Companies often interview/hire employees who are resistant to IT control over the devices they use for work and collaboration. What’s your sense on just how much of a challenge this is today?
Brad Anderson: I don’t think it is necessarily that the employees are resistant to control, but rather there have been some cultural shifts in how people work –we refer to this as the work-life “blur”. There is also now a set of people in the work force who have grown up interacting with Internet technology. Consumer and social network technologies are a major part of their daily lives. So when they get to work, they naturally want to continue to leverage these capabilities to get things done. The challenge companies need to address is making sure that these employees have appropriate access to the resources they need to get their jobs done, in a way that accommodates these new work styles. This won’t always apply to every role within a company – but for many this is already the reality.
How does a CIO assure a skittish CSO or CISO that allowing new employees to use their own devices is the right thing to do?
Brad Anderson: The bottom line is that to be competitive, a business needs to be innovative and productive. If you are putting limits on how your employees can work, that is going to be seen as putting constraints on your organization’s ability to perform. These new devices and technologies are really a “force-of-nature” at this point. They are already in the hands of every jobseeker – not to mention the one billion or so mobile workers already in the global workforce. What CIOs need to focus on is establishing appropriate governance on how corporate information and assets are used. There needs to be a clear path forward as to how IT is going to keep corporate and personal data discrete and protected regardless of what device it is accessed from.
Are the productivity advantages really worth the security/control trade-offs?
Brad Anderson: Yes. Given what I’ve already said, I think it is an inevitability that IT will need to enable users to embrace these new technologies. Certainly the traditional “IT control” model is not going to work for personal devices – the user is not going to let you control how he should be interacting with his own personal information. In most cases, the security of the device itself is left up to the manufacturer or carrier. IT will move to a model where you establish clear policies on how corporate information can be accessed and shared – and then you put into place the tools you need to enable and/or enforce those policies. So while there is a trade-off, and definitely a change in the expectations on the part of IT, the total impact can be minimized using appropriate planning and tools.
Supporting end-user devices is something of a moving target. How can a CIO account for the rapid evolution of consumer tech in terms of management, security, and control?

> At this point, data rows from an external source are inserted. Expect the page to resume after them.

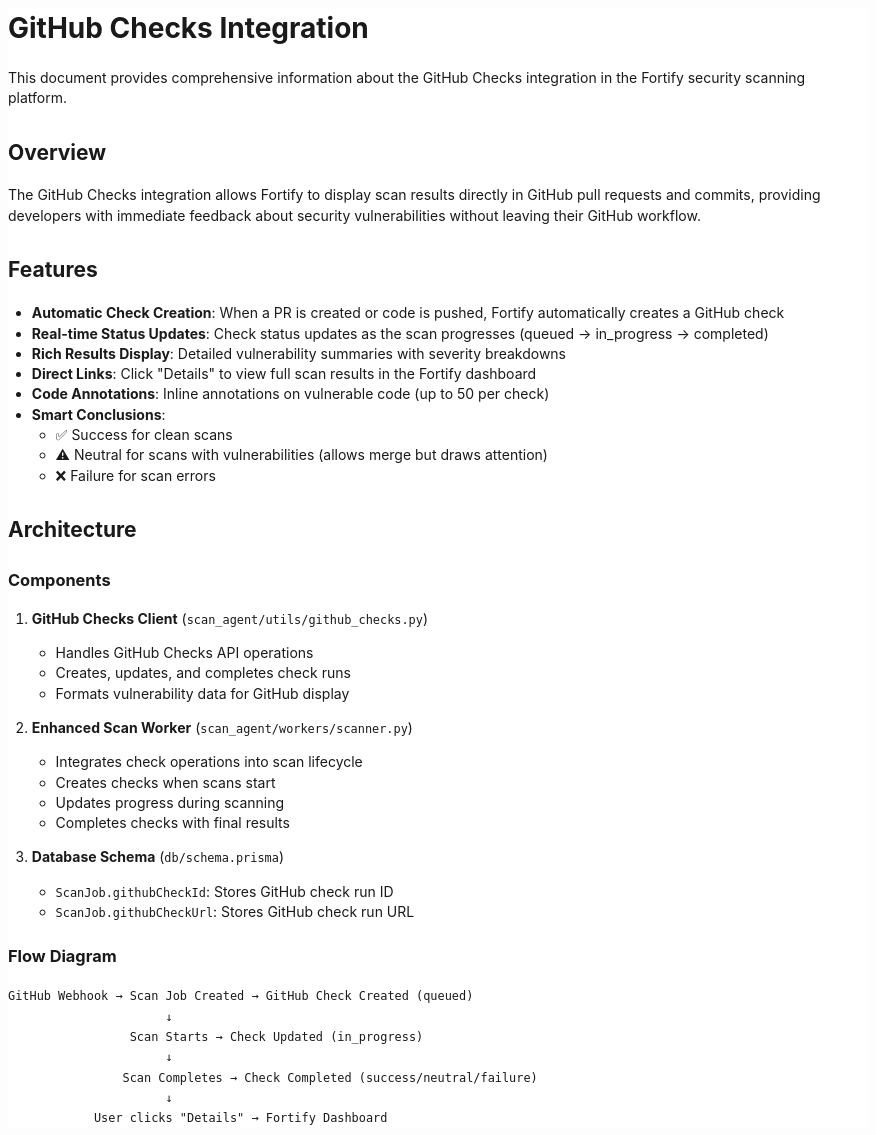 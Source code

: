# GitHub Checks Integration

This document provides comprehensive information about the GitHub Checks integration in the Fortify security scanning platform.

## Overview

The GitHub Checks integration allows Fortify to display scan results directly in GitHub pull requests and commits, providing developers with immediate feedback about security vulnerabilities without leaving their GitHub workflow.

## Features

- **Automatic Check Creation**: When a PR is created or code is pushed, Fortify automatically creates a GitHub check
- **Real-time Status Updates**: Check status updates as the scan progresses (queued → in_progress → completed)
- **Rich Results Display**: Detailed vulnerability summaries with severity breakdowns
- **Direct Links**: Click "Details" to view full scan results in the Fortify dashboard
- **Code Annotations**: Inline annotations on vulnerable code (up to 50 per check)
- **Smart Conclusions**: 
  - ✅ Success for clean scans
  - ⚠️ Neutral for scans with vulnerabilities (allows merge but draws attention)
  - ❌ Failure for scan errors

## Architecture

### Components

1. **GitHub Checks Client** (`scan_agent/utils/github_checks.py`)
   - Handles GitHub Checks API operations
   - Creates, updates, and completes check runs
   - Formats vulnerability data for GitHub display

2. **Enhanced Scan Worker** (`scan_agent/workers/scanner.py`)
   - Integrates check operations into scan lifecycle
   - Creates checks when scans start
   - Updates progress during scanning
   - Completes checks with final results

3. **Database Schema** (`db/schema.prisma`)
   - `ScanJob.githubCheckId`: Stores GitHub check run ID
   - `ScanJob.githubCheckUrl`: Stores GitHub check run URL

### Flow Diagram

```
GitHub Webhook → Scan Job Created → GitHub Check Created (queued)
                      ↓
                 Scan Starts → Check Updated (in_progress)
                      ↓
                Scan Completes → Check Completed (success/neutral/failure)
                      ↓
            User clicks "Details" → Fortify Dashboard
```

Brad Anderson: I think the first thing you have to do is think in terms of the user – not the device. The devices coming into the network are going to be incredibly diverse. But at the end of the day, what the user really cares about is can they get access to the tools they need to get their job done. This is going to change the way we think about the tasks we do as IT pros. Instead of focusing on maintaining and updating a PC, the task is now to securely deliver applications to a user regardless of what or how many devices they have. There are tools out there – System Center, application and desktop virtualization, or cloud services such as Windows InTune– that provide multiple approaches to help you deliver the resources you need while maintaining security.
Data in the cloud is a frightening proposition to some. How do you assure CIOs that data moved into the cloud by end users will be properly protected?
Brad Anderson: There are a couple ways to think about this. One is that a user wants to copy a corporate file onto a SkyDrive or other “cloud information store”, and I want to make sure that file can’t be shared with someone who doesn’t have rights to view it. In that case, you want to have a way to encrypt the data in that file so only approved users can view it – which is something you can do with Information Rights Protection, for example. The other way to think about it is that mobile users want secure access to critical work applications on diverse devices. In that case, you can use a cloud service like Office 365 that they can access from whatever device they happen to own. Both of these scenarios offer data security– and at least in the Microsoft versions of these technologies, we work closely with industry and government regulation bodies to make sure we are delivering the level of security customers need. Companies are incorporating cloud-based services into their existing IT strategy in a gradual way, so I think most corporations – excluding a few tightly regulated industries – will start looking at these as a way to empower users on these new devices coming into the enterprise.
What’s the biggest mistake a CIO can make when it comes to coping with this new “consumerization of IT” reality?
Brad Anderson: The number one mistake? Ignoring it or hoping it will go away. This is a great opportunity for CIOs to really think about how these new devices and tools can work for the business. By resisting it, you would be missing out on a way to turn it into a positive for your IT department and all the employees you enable.